An examination has an average item difficulty index of .95. Which of the following is most likely given this information:
(a) The examination is very difficult.
(b) The examination can discriminate very well between high and low scorers.
(c) The examination is very easy.
(d) The examination cannot discriminate very well between high and low scorers.
The answer was c. The item difficulty index tells you what percentage of test-takers got a question correct. This means, on average, 95% of test-takers were getting the questions correct and hence the examination must have been very easy. To gauge the ability of the exam to discriminate between high and low scorers, we instead need the item discrimination index.
The item discrimination index, where the Upper and Lower Groups are defined by overall test score, can tell us how that single item contributes to a test’s:
(a) Criterion validity.
(b) Internal consistency.
(c) Alternate forms reliability.
(d) Content validity.
The answer was b. See Lecture 5 - the question is describing the Item Discrimination Index for reliability - which tells you the extent to which the item is yielding a similar response to the other items in the scale.
The following frequency data refers to a question on a four option multiple-choice examination; the options are denoted (i), (ii), (iii), (iv) below.

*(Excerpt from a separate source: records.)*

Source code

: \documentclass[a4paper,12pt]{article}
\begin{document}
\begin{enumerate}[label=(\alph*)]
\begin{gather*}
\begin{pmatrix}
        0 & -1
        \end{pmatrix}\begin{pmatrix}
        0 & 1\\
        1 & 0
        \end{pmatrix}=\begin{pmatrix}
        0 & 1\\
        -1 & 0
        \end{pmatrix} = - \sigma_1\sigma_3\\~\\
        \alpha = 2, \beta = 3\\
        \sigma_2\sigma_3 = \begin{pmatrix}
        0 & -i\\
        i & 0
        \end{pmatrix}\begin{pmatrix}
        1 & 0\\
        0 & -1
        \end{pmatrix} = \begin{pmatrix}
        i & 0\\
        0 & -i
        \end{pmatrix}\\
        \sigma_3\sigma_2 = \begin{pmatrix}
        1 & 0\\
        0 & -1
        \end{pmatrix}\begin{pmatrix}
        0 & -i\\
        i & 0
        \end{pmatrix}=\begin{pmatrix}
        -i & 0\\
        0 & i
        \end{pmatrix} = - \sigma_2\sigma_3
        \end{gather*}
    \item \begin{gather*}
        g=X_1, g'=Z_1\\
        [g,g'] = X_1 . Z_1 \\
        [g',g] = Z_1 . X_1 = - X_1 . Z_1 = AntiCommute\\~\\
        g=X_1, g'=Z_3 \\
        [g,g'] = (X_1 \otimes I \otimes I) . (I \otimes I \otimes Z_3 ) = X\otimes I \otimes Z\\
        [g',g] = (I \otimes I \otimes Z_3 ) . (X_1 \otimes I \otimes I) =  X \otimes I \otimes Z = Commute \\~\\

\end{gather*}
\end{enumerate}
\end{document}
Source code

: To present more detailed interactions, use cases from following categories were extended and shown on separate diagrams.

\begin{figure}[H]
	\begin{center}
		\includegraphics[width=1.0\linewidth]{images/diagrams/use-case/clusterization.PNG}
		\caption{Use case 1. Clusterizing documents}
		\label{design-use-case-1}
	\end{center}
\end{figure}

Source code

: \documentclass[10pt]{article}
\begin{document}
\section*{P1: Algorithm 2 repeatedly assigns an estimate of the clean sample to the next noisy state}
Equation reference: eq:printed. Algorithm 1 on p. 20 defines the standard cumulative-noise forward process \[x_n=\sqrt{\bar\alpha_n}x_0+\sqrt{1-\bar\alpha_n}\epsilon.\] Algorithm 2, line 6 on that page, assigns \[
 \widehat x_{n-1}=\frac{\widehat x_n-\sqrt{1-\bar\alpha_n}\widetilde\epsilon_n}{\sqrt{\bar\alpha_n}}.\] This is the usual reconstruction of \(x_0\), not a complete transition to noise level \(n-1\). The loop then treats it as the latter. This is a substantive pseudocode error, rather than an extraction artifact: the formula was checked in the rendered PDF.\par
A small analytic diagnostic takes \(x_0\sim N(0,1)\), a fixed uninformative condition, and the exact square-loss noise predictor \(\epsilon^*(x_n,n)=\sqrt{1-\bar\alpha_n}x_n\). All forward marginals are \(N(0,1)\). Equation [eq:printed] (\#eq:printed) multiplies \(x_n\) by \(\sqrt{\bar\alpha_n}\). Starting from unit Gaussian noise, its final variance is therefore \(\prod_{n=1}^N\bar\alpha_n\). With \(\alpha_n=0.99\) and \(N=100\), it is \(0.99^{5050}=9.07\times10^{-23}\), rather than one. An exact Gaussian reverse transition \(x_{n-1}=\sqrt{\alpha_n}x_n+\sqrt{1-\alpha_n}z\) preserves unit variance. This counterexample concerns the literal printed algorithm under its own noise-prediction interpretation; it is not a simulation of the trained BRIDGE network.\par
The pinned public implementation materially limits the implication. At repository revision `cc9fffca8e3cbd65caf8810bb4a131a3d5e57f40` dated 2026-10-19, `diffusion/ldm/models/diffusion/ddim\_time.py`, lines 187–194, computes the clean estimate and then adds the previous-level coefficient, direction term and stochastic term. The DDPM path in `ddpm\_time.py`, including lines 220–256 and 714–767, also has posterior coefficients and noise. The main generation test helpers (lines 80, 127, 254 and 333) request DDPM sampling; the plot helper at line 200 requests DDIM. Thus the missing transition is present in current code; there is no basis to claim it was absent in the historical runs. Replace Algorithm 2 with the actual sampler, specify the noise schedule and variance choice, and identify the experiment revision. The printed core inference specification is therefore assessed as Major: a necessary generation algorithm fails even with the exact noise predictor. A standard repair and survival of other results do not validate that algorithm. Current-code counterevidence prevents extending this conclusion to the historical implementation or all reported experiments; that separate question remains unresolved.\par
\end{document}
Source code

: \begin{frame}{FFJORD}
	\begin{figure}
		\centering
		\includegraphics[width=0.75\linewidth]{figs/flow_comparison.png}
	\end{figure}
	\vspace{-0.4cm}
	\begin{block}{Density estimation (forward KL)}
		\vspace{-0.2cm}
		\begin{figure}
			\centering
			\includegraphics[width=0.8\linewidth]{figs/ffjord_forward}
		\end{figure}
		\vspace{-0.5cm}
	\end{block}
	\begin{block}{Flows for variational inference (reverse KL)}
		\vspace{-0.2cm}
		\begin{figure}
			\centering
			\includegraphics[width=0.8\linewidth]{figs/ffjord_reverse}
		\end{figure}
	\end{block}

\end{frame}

Students are divided into an Upper Group (top third of class based on overall exam score) and a Lower Group (bottom third of class based on overall exam score).
Upper Group: (i) 34, (ii) 89, (iii) 21, (iv) 3.
Lower Group: (i) 67, (ii) 43, (iii) 7, (iv) 29.
For example, this data indicates that 34 people from the Upper Group chose Option (i). What is the item discrimination index for this item if the correct answer is Option (ii)?
(a) .46.
(b) .32.
(c) .52.
(d) .16.
The answer was b. See Lecture 5.
n in Upper Group = 147 (34+89+21+3)
n in Lower Group = 146 (67+43+7+29)
U = 89
L = 43
Applying Item Discrimination Index formula: (89/147) - (43/146) = .61 - .29 = .32
Note if you got .31 instead (or similar), this is just due to slightly different rounding strategies (i.e. it’s still correct - where none of the distractors were anywhere near this value).
The following frequency data refers to a question on a four option multiple-choice examination; the options are denoted (i), (ii), (iii), (iv) below. Students are divided into an Upper Group (top third of class based on overall exam score) and a Lower Group (bottom third of class based on overall exam score). Option (ii) is designated as the correct answer.
Upper Group: (i) 7, (ii) 12, (iii) 0, (iv) 31.
Lower Group: (i) 9, (ii) 35, (iii) 0, (iv) 6.
For example, this data indicates that 12 people from the Upper Group chose Option (ii).
Statement 1: This item appears to have a redundant distractor.
Statement 2: There are grounds for suspecting that this item might contain a scoring error or be worded in a misleading way.
Selected Answer:
Correct
(a) Both statements are true.
(b) Statement 1 true; Statement 2 false.
(c) Statement 1 false; Statement 2 true.
(d) Both statements are false.
The answer was a. Statement 1 is true. Nobody in either the upper or lower groups choose option (iii), suggesting that it was obviously incorrect and might be a redundant distractor (in that it failed to distract anyone). Statement 2 is true. Most people in the Upper Group choose option (iv) rather than the option designated as “correct” (i.e. option ii), despite most people in the Lower Group choosing option (ii). This raises the suspicion that there might be a scoring error or some problem with the question - and hence that it should be double-checked. This issue would also be flagged by the fact that this item would yield a negative item discrimination index.